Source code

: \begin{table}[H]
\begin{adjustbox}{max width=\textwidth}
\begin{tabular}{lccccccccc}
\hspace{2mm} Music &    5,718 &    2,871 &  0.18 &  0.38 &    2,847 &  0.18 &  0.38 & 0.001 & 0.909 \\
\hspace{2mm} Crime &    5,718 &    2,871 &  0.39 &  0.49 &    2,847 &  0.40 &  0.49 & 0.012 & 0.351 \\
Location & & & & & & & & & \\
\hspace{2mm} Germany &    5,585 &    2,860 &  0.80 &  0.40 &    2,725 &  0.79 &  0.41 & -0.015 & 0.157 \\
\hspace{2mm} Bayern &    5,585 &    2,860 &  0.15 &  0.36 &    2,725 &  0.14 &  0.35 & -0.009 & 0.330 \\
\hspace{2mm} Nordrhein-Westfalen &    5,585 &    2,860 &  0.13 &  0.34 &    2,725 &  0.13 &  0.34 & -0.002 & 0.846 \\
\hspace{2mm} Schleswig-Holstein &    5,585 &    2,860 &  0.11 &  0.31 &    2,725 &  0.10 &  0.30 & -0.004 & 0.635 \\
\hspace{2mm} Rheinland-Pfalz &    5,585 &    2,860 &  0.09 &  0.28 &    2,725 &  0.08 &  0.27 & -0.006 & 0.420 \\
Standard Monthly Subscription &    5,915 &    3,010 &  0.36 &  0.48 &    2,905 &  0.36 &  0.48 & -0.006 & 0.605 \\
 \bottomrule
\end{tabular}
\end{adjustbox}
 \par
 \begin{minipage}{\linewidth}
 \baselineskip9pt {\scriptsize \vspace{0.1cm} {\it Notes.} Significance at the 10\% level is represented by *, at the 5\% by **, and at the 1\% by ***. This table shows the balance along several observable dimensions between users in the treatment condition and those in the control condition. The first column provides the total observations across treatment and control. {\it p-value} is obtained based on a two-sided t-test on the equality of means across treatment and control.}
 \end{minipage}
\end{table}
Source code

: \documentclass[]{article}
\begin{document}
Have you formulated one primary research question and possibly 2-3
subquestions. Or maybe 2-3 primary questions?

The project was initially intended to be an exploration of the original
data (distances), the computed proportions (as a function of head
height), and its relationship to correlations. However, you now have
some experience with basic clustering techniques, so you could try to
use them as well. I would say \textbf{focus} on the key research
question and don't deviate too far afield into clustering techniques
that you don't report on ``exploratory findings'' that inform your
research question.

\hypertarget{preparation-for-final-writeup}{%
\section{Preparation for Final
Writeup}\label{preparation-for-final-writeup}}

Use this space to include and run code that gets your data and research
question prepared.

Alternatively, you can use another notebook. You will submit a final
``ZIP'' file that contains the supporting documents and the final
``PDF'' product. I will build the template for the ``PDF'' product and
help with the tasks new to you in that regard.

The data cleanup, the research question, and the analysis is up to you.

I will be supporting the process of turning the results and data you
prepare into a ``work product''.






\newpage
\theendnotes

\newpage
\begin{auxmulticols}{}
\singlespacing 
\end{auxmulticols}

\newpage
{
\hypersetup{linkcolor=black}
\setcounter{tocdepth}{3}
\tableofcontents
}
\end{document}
• • • • • • •
> _What is needed_: Output the records again in full. Keep every character as written.

> _Final answer_:
Source code

: \begin{table}[H]
\begin{adjustbox}{max width=\textwidth}
\begin{tabular}{lccccccccc}
\hspace{2mm} Music &    5,718 &    2,871 &  0.18 &  0.38 &    2,847 &  0.18 &  0.38 & 0.001 & 0.909 \\
\hspace{2mm} Crime &    5,718 &    2,871 &  0.39 &  0.49 &    2,847 &  0.40 &  0.49 & 0.012 & 0.351 \\
Location & & & & & & & & & \\
\hspace{2mm} Germany &    5,585 &    2,860 &  0.80 &  0.40 &    2,725 &  0.79 &  0.41 & -0.015 & 0.157 \\
\hspace{2mm} Bayern &    5,585 &    2,860 &  0.15 &  0.36 &    2,725 &  0.14 &  0.35 & -0.009 & 0.330 \\
\hspace{2mm} Nordrhein-Westfalen &    5,585 &    2,860 &  0.13 &  0.34 &    2,725 &  0.13 &  0.34 & -0.002 & 0.846 \\
\hspace{2mm} Schleswig-Holstein &    5,585 &    2,860 &  0.11 &  0.31 &    2,725 &  0.10 &  0.30 & -0.004 & 0.635 \\
\hspace{2mm} Rheinland-Pfalz &    5,585 &    2,860 &  0.09 &  0.28 &    2,725 &  0.08 &  0.27 & -0.006 & 0.420 \\
Standard Monthly Subscription &    5,915 &    3,010 &  0.36 &  0.48 &    2,905 &  0.36 &  0.48 & -0.006 & 0.605 \\
 \bottomrule
\end{tabular}
\end{adjustbox}
 \par
 \begin{minipage}{\linewidth}
 \baselineskip9pt {\scriptsize \vspace{0.1cm} {\it Notes.} Significance at the 10\% level is represented by *, at the 5\% by **, and at the 1\% by ***. This table shows the balance along several observable dimensions between users in the treatment condition and those in the control condition. The first column provides the total observations across treatment and control. {\it p-value} is obtained based on a two-sided t-test on the equality of means across treatment and control.}
 \end{minipage}
\end{table}
Source code

: \documentclass[]{article}
\begin{document}
Have you formulated one primary research question and possibly 2-3
subquestions. Or maybe 2-3 primary questions?

The project was initially intended to be an exploration of the original
data (distances), the computed proportions (as a function of head
height), and its relationship to correlations. However, you now have
some experience with basic clustering techniques, so you could try to
use them as well. I would say \textbf{focus} on the key research
question and don't deviate too far afield into clustering techniques
that you don't report on ``exploratory findings'' that inform your
research question.

\hypertarget{preparation-for-final-writeup}{%
\section{Preparation for Final
Writeup}\label{preparation-for-final-writeup}}

Use this space to include and run code that gets your data and research
question prepared.

Alternatively, you can use another notebook. You will submit a final
``ZIP'' file that contains the supporting documents and the final
``PDF'' product. I will build the template for the ``PDF'' product and
help with the tasks new to you in that regard.

The data cleanup, the research question, and the analysis is up to you.

I will be supporting the process of turning the results and data you
prepare into a ``work product''.






\newpage
\theendnotes

\newpage
\begin{auxmulticols}{}
\singlespacing 
\end{auxmulticols}

\newpage
{
\hypersetup{linkcolor=black}
\setcounter{tocdepth}{3}
\tableofcontents
}
\end{document}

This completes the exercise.